- [REQUIREMENT]:
Set down exactly the lines in the records below that run from the line with "Make sure you have npm/npx installed!" to the line with "4. Next we need", inclusive, and nothing more.

- [DATA SHOWN]:
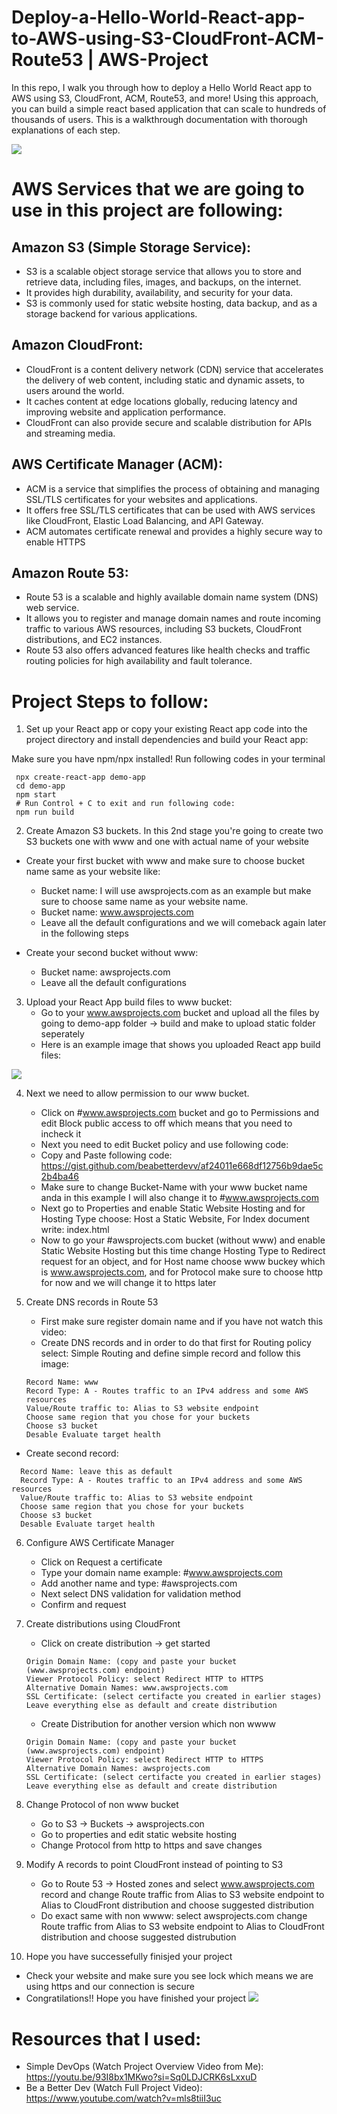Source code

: # Deploy-a-Hello-World-React-app-to-AWS-using-S3-CloudFront-ACM-Route53 | AWS-Project
In this repo, I walk you through how to deploy a Hello World React app to AWS using S3, CloudFront, ACM, Route53, and more! Using this approach, you can build a simple react based application that can scale to hundreds of thousands of users. This is a walkthrough documentation with thorough explanations of each step. 

![](image.png)

# AWS Services that we are going to use in this project are following:

## Amazon S3 (Simple Storage Service):
- S3 is a scalable object storage service that allows you to store and retrieve data, including files, images, and backups, on the internet.
- It provides high durability, availability, and security for your data.
- S3 is commonly used for static website hosting, data backup, and as a storage backend for various applications.

## Amazon CloudFront:

- CloudFront is a content delivery network (CDN) service that accelerates the delivery of web content, including static and dynamic assets, to users around the world.
- It caches content at edge locations globally, reducing latency and improving website and application performance.
- CloudFront can also provide secure and scalable distribution for APIs and streaming media.

## AWS Certificate Manager (ACM):

- ACM is a service that simplifies the process of obtaining and managing SSL/TLS certificates for your websites and applications.
- It offers free SSL/TLS certificates that can be used with AWS services like CloudFront, Elastic Load Balancing, and API Gateway.
- ACM automates certificate renewal and provides a highly secure way to enable HTTPS

## Amazon Route 53:

- Route 53 is a scalable and highly available domain name system (DNS) web service.
- It allows you to register and manage domain names and route incoming traffic to various AWS resources, including S3 buckets, CloudFront distributions, and EC2 instances.
- Route 53 also offers advanced features like health checks and traffic routing policies for high availability and fault tolerance.

# Project Steps to follow:

1. Set up your React app or copy your existing React app code into the project directory and install dependencies and build your React app:

Make sure you have npm/npx installed!
Run following codes in your terminal

   ```
    npx create-react-app demo-app 
    cd demo-app
    npm start
    # Run Control + C to exit and run following code:
    npm run build
   ```

2. Create Amazon S3 buckets. In this 2nd stage you're going to create two S3 buckets one with www and one with actual name of your website

- Create your first bucket with www and make sure to choose bucket name same as your website like:
   - Bucket name: I will use awsprojects.com as an  example but make sure to choose same name as your website name.
   - Bucket name: www.awsprojects.com
   - Leave all the default configurations and we will comeback again later in the following steps

- Create your second bucket without www:
   - Bucket name: awsprojects.com
   - Leave all the default configurations

3. Upload your React App build files to www bucket:
   - Go to your www.awsprojects.com bucket and upload all the files by going to demo-app folder -> build and make to upload static folder seperately
   - Here is an example image that shows you uploaded React app build files:
    
  ![](react-app.png)

4. Next we need to allow permission to our www bucket.
   - Click on #www.awsprojects.com bucket and go to Permissions and edit Block public access to off which means that you need to incheck it
   - Next you need to edit Bucket policy and use following code:
   - Copy and Paste following code: https://gist.github.com/beabetterdevv/af24011e668df12756b9dae5c2b4ba46 
   - Make sure to change Bucket-Name with your www bucket name anda in this example I will also change it to #www.awsprojects.com
   - Next go to Properties and enable Static Website Hosting and for Hosting Type choose: Host a Static Website, For Index document write: index.html
   - Now to go your #awsprojects.com bucket (without www) and enable Static Website Hosting but this time change Hosting Type to Redirect request for an object, and for Host name choose www buckey which is www.awsprojects.com, and for Protocol make sure to choose http for now and we will change it to https later

5. Create DNS records in Route 53
   - First make sure register domain name and if you have not watch this video: [](https://www.youtube.com/watch?v=5IfDzpkLlYY)
   - Create DNS records and in order to do that first for Routing policy select: Simple Routing and define simple record and follow this image:
   ```
   Record Name: www
   Record Type: A - Routes traffic to an IPv4 address and some AWS resources
   Value/Route traffic to: Alias to S3 website endpoint
   Choose same region that you chose for your buckets
   Choose s3 bucket
   Desable Evaluate target health
   ```
- Create second record:
 ```
   Record Name: leave this as default
   Record Type: A - Routes traffic to an IPv4 address and some AWS resources
   Value/Route traffic to: Alias to S3 website endpoint
   Choose same region that you chose for your buckets
   Choose s3 bucket
   Desable Evaluate target health
   ```

6. Configure AWS Certificate Manager
   - Click on Request a certificate
   - Type your domain name example: #www.awsprojects.com
   - Add another name and type: #awsprojects.com
   - Next select DNS validation for validation method
   - Confirm and request
  
7. Create distributions using CloudFront
   - Click on create distribution -> get started
   ```
   Origin Domain Name: (copy and paste your bucket (www.awsprojects.com) endpoint)
   Viewer Protocol Policy: select Redirect HTTP to HTTPS
   Alternative Domain Names: www.awsprojects.com
   SSL Certificate: (select certifacte you created in earlier stages)
   Leave everything else as default and create distribution
   ```
   - Create Distribution for another version which non wwww
   ```
   Origin Domain Name: (copy and paste your bucket (www.awsprojects.com) endpoint)
   Viewer Protocol Policy: select Redirect HTTP to HTTPS
   Alternative Domain Names: awsprojects.com
   SSL Certificate: (select certifacte you created in earlier stages)
   Leave everything else as default and create distribution
   ```

8. Change Protocol of non www bucket
   - Go to S3 -> Buckets -> awsprojects.con 
   - Go to properties and edit static website hosting
   - Change Protocol from http to https and save changes

9. Modify A records to point CloudFront instead of pointing to S3
   - Go to Route 53 -> Hosted zones and select www.awsprojects.com record and change Route traffic from Alias to S3 website endpoint to Alias to CloudFront distribution and choose suggested distribution
   - Do exact same with non wwww: select awsprojects.com change Route traffic from Alias to S3 website endpoint to Alias to CloudFront  distribution and choose suggested distrubution
  
10. Hope you have successefully finisjed your project 
   - Check your website and make sure you see lock which means we are using https and our connection is secure
   - Congratilations!! Hope you have finished your project
![](react.svg)


# Resources that I used:

   - Simple DevOps (Watch Project Overview  Video from Me): https://youtu.be/93I8bx1MKwo?si=Sq0LDJCRK6sLxxuD
   - Be a Better Dev (Watch Full Project Video): https://www.youtube.com/watch?v=mls8tiiI3uc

- [SOLVED PROBLEM]:
Make sure you have npm/npx installed!
Run following codes in your terminal

   ```
    npx create-react-app demo-app 
    cd demo-app
    npm start
    # Run Control + C to exit and run following code:
    npm run build
   ```

2. Create Amazon S3 buckets. In this 2nd stage you're going to create two S3 buckets one with www and one with actual name of your website

- Create your first bucket with www and make sure to choose bucket name same as your website like:
   - Bucket name: I will use awsprojects.com as an  example but make sure to choose same name as your website name.
   - Bucket name: www.awsprojects.com
   - Leave all the default configurations and we will comeback again later in the following steps

- Create your second bucket without www:
   - Bucket name: awsprojects.com
   - Leave all the default configurations

3. Upload your React App build files to www bucket:
   - Go to your www.awsprojects.com bucket and upload all the files by going to demo-app folder -> build and make to upload static folder seperately
   - Here is an example image that shows you uploaded React app build files:
    
  ![](react-app.png)

4. Next we need to allow permission to our www bucket.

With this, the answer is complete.